RStudio - 01

Jean-Yves Sgro

May 2, 2017

Table of Contents

1 First Steps with RStudio 2

2 Left - Bottom Quadrant 2

2.1 R Console 2

3 Left - Top Quadrant 3

3.1 RScript 3

3.2 Comments 3

3.3 R markdown 4

4 Right - Top Quadrant 4

4.1 History 4

4.2 Environment 4

5 Right - Bottom Quadrant 5

5.1 Files 5

5.2 Plots 5

5.3 Packages 7

5.4 Help 8

5.5 Viewer 8

6 Data and Data frames 8

6.1 Simple vector data 8

6.2 Coerce into table format 9

6.3 Apply method to matrix 10

6.4 Tables output 12

6.4.1 Output Z as a table 12

6.4.2 Output Y as a table: 13

7 REFERENCES 14

1  First Steps with RStudio

RStudio (RStudio Team 2015) is an integrated graphical interface layer over the R program (R Core Team 2017).

When RStudio is launched, an R session is started and shown within the bottom quadrant of the RStdusio window.

Typically an RStudio session splits the screen in 4 main quadrants. Some quadrants may be split into Tabs:

•  Left Top: Scripts

•  Left Bottom: R console

•  Right Top: Environment | History Tabs.

•  Right Bottom: Files | Plots | Packages | Help | Viewer

The Quadrants in RStudio

Left / Right
Top / Scripts / Environment | History
Bottom / R console | R Markdown / Files | Plots | Packages | Help | Viewer

In the the Script area different file types can be open, the most common would be an R Script for recording commands that can be passed onto the R console easily.

2  Left - Bottom Quadrant

2.1 R Console

This is the R console that is "attached" to this RStudio session and that will execute the scripts with send.

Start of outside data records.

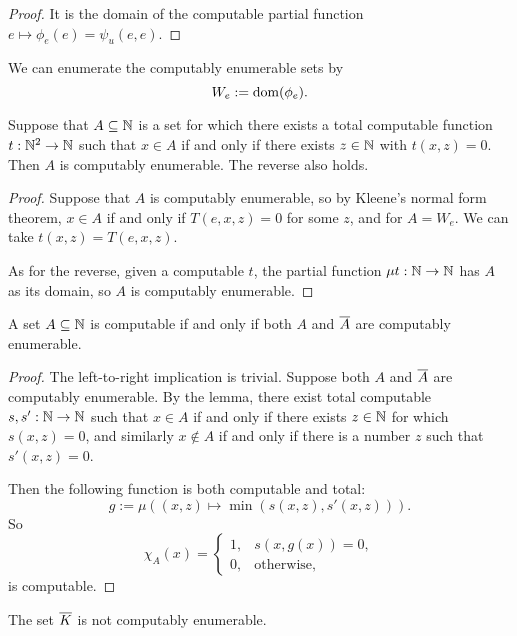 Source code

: \begin{proof}
  It is the domain of the computable partial function $e \mapsto \phi_e(e) =
  \psi_u(e,e)$.
\end{proof}

We can enumerate the computably enumerable sets by
\[
  W_e := \operatorname{dom}(\phi_e).
\]

\begin{lemma}
  Suppose that $A \subseteq \mathbb{N}$ is a set for which there exists a total
  computable function $t: \mathbb{N}^2 \to \mathbb{N}$ such that $x \in A$ if and only if there
  exists $z \in \mathbb{N}$ with $t(x,z) = 0$.
  Then $A$ is computably enumerable.
  The reverse also holds.
\end{lemma}

\begin{proof}
  Suppose that $A$ is computably enumerable, so by Kleene's normal form theorem,
  $x \in A$ if and only if $T(e,x,z) = 0$ for some $z$, and for $A = W_e$.
  We can take $t(x,z) = T(e,x,z)$.

  As for the reverse, given a computable $t$, the partial function
  $\mu t: \mathbb{N} \to \mathbb{N}$  has $A$ as its domain, so $A$ is computably enumerable.
\end{proof}

\begin{theorem}
  A set $A \subseteq \mathbb{N}$ is computable if and only if both $A$ and $\overline{A}$ are
  computably enumerable.
\end{theorem}

\begin{proof}
  The left-to-right implication is trivial.
  Suppose both $A$ and $\overline{A}$ are computably enumerable.
  By the lemma, there exist total computable $s,s': \mathbb{N} \to \mathbb{N}$ such that $x \in
  A$ if and only if there exists $z \in \mathbb{N}$ for which $s(x,z) = 0$, and
  similarly $x \notin A$ if and only if there is a number $z$ such that $s'(x,z)
  = 0$.

  Then the following function is both computable and total:
  \[
	g := \mu ((x,z) \mapsto \min(s(x,z), s'(x,z))).
  \]
  So
  \[
	\chi_A(x) =
	\begin{cases}
	  1, & s(x,g(x)) = 0, \\
	  0, & \text{otherwise},
	\end{cases}
  \]
  is computable.
\end{proof}

\begin{corollary}
  The set $\overline{K}$ is not computably enumerable.
\end{corollary}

The commands can be written within a script file (see below) or typed directly within the R console.

3  Left - Top Quadrant

3.1 RScript

You can start a new R Script file with the following menu cascade:

File > New File > R Script

Within the script area we can type commands, one per line.

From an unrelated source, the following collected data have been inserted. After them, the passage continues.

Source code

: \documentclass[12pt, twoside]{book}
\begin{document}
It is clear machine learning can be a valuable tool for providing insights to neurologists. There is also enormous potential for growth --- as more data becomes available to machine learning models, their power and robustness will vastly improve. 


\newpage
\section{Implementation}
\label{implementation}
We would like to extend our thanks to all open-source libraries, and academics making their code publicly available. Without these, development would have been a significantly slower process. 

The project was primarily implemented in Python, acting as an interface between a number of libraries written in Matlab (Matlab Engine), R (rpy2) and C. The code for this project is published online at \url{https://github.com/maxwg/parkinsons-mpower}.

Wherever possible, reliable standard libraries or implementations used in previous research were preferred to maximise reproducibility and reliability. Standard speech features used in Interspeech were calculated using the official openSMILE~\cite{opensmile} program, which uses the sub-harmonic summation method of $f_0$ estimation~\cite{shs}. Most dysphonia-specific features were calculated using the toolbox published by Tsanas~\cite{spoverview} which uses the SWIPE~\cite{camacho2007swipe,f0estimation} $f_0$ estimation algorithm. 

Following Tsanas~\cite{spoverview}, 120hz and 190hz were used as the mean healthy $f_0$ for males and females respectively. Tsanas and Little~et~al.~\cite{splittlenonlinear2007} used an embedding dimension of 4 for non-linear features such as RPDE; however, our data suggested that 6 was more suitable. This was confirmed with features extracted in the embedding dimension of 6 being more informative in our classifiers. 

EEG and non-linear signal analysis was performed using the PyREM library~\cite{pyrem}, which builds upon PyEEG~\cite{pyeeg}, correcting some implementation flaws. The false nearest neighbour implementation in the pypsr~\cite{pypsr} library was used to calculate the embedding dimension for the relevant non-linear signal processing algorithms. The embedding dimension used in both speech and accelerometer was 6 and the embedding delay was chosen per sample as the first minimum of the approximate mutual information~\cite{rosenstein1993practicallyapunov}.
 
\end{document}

For example type the following within the `R Script: area:

print('Hello World')

Then, while the cursor is within that line, press together control and return (on a Mac command return also works.)

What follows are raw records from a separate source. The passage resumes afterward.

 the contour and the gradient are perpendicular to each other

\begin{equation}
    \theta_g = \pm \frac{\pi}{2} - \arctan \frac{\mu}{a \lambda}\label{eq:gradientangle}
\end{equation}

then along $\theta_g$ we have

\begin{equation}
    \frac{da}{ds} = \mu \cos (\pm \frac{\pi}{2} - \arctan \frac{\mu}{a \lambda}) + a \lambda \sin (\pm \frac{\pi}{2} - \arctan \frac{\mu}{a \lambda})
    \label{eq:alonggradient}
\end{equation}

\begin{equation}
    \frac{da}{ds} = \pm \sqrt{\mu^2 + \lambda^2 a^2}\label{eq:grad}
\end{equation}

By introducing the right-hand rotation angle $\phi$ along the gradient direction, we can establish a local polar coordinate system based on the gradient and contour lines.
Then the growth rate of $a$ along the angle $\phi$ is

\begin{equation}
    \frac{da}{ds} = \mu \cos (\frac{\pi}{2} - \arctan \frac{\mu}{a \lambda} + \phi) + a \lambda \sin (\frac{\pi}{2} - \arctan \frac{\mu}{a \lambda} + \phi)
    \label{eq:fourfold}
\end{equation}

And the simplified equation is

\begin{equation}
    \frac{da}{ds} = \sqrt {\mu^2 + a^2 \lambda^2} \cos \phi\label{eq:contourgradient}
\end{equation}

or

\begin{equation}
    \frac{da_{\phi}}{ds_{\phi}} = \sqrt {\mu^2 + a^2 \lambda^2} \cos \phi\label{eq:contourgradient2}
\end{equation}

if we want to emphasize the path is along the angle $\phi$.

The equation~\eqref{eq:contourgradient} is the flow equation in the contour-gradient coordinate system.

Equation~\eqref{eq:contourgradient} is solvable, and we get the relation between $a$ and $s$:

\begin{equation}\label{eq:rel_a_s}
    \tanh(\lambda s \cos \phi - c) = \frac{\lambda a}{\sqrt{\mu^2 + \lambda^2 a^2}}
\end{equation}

This action will transfer the command to R which will run it. Therefore within the R console you will see:

> print('Hello World')
[1] "Hello World"

i.e. the command and its output

An alternate method to activate the command (and passing it on to R) is to click the Run button at the top right of the Script quadrant.

In both cases, to activates multiple lines simply select them with the mouse first before pressing control and return or clicking on Run.

3.2 Comments

When writing code it is useful to document what the commands mean or what we are trying to do. A "gift" of information to your "future self" or colleagues.

The symbol # can be used to write comment lines that are ignored by R but that might prove useful in the future. For example:

# Example:
# This is an example of a line of code to print the words
# that are between the quotes. The words will be printed
# on the screen for all to see!
# Blank lines wihtin the code do not matter.
# These comment lines are not printed, they are here to
# remind me what the purpose of this comand is.
print('Hello World')
# The line above will execute, and then I can continue with
# more commands and make the world a better place...

3.3 R markdown

This type of script will be seen in a whole section later on.

4  Right - Top Quadrant

4.1 History

Now that we have issued at least one command, it will be recorded in the history list. You can see the list of issued command by pressing the History tab at the Top Right quadrant.

4.2 Environment

The environment variable will record and update all the R objects that we create along with their type, size and number of records; in other word the object structure.

For example, let's create a vector x containing a series of 100 ramdom numbers:

x <- rnorm(100)

Note: The function rnorm() samples random numbers from the Normal distribution with mean zero (μ=0) and standard deviation of one ( σ=1) if not otherwise specified.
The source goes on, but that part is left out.